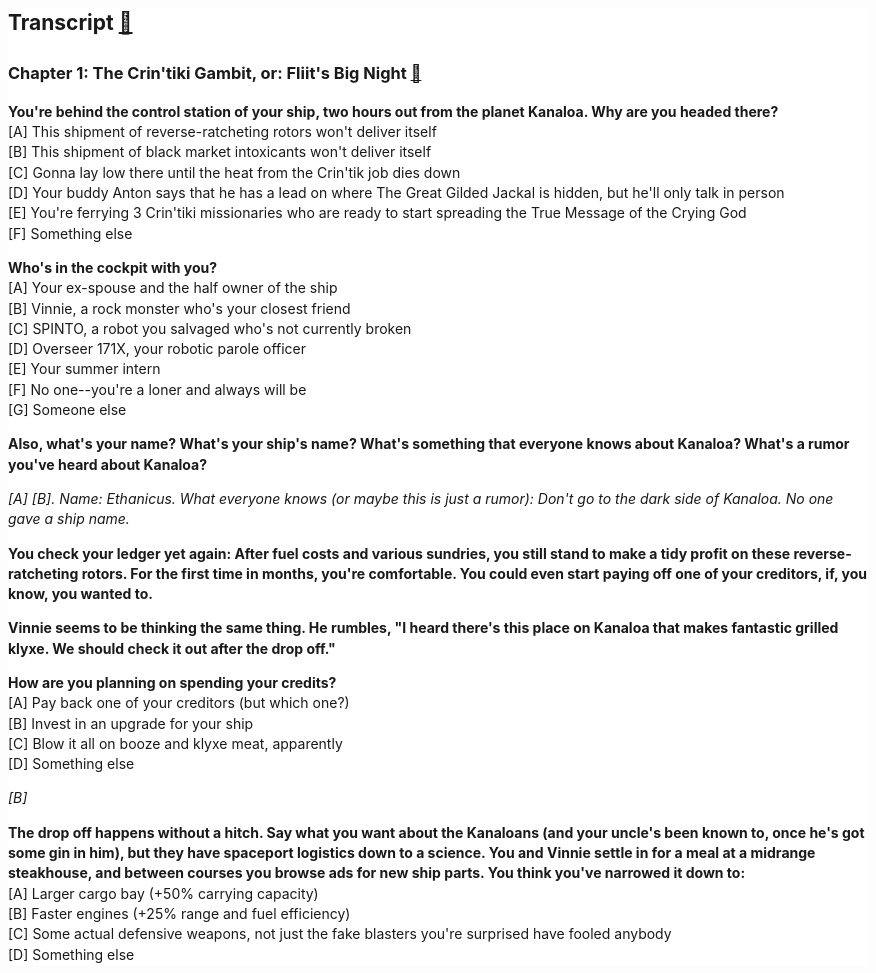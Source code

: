 ## Transcript <a href='#transcript' name='transcript'>🔗</a>  
  
### Chapter 1: The Crin'tiki Gambit, or: Fliit's Big Night <a href='#chapter-1' name='chapter-1'>🔗</a>  
  
**You're behind the control station of your ship, two hours out from the planet Kanaloa.  Why are you headed there?**  
[A] This shipment of reverse-ratcheting rotors won't deliver itself  
[B] This shipment of black market intoxicants won't deliver itself  
[C] Gonna lay low there until the heat from the Crin'tik job dies down  
[D] Your buddy Anton says that he has a lead on where The Great Gilded Jackal is hidden, but he'll only talk in person  
[E] You're ferrying 3 Crin'tiki missionaries who are ready to start spreading the True Message of the Crying God  
[F] Something else  
  
**Who's in the cockpit with you?**  
[A] Your ex-spouse and the half owner of the ship  
[B] Vinnie, a rock monster who's your closest friend  
[C] SPINTO, a robot you salvaged who's not currently broken  
[D] Overseer 171X, your robotic parole officer  
[E] Your summer intern  
[F] No one--you're a loner and always will be  
[G] Someone else  
  
**Also, what's your name?  What's your ship's name?  What's something that everyone knows about Kanaloa?  What's a rumor you've heard about Kanaloa?**  
  
_[A] [B].  Name: Ethanicus.  What everyone knows (or maybe this is just a rumor): Don't go to the dark side of Kanaloa.  No one gave a ship name._  
  
**You check your ledger yet again: After fuel costs and various sundries, you still stand to make a tidy profit on these reverse-ratcheting rotors.  For the first time in months, you're comfortable.  You could even start paying off one of your creditors, if, you know, you wanted to.**  
  
**Vinnie seems to be thinking the same thing.  He rumbles, "I heard there's this place on Kanaloa that makes fantastic grilled klyxe.  We should check it out after the drop off."**  
  
**How are you planning on spending your credits?**  
[A] Pay back one of your creditors (but which one?)  
[B] Invest in an upgrade for your ship  
[C] Blow it all on booze and klyxe meat, apparently  
[D] Something else  
  
_[B]_  
  
**The drop off happens without a hitch.  Say what you want about the Kanaloans (and your uncle's been known to, once he's got some gin in him), but they have spaceport logistics down to a science.  You and Vinnie settle in for a meal at a midrange steakhouse, and between courses you browse ads for new ship parts.  You think you've narrowed it down to:**  
[A] Larger cargo bay (+50% carrying capacity)  
[B] Faster engines (+25% range and fuel efficiency)  
[C] Some actual defensive weapons, not just the fake blasters you're surprised have fooled anybody  
[D] Something else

• • • • •

# Task item:
All of the lines above that carry the string "deliver" need to be found and copied.

# Exercise output:
[A] This shipment of reverse-ratcheting rotors won't deliver itself  
[B] This shipment of black market intoxicants won't deliver itself  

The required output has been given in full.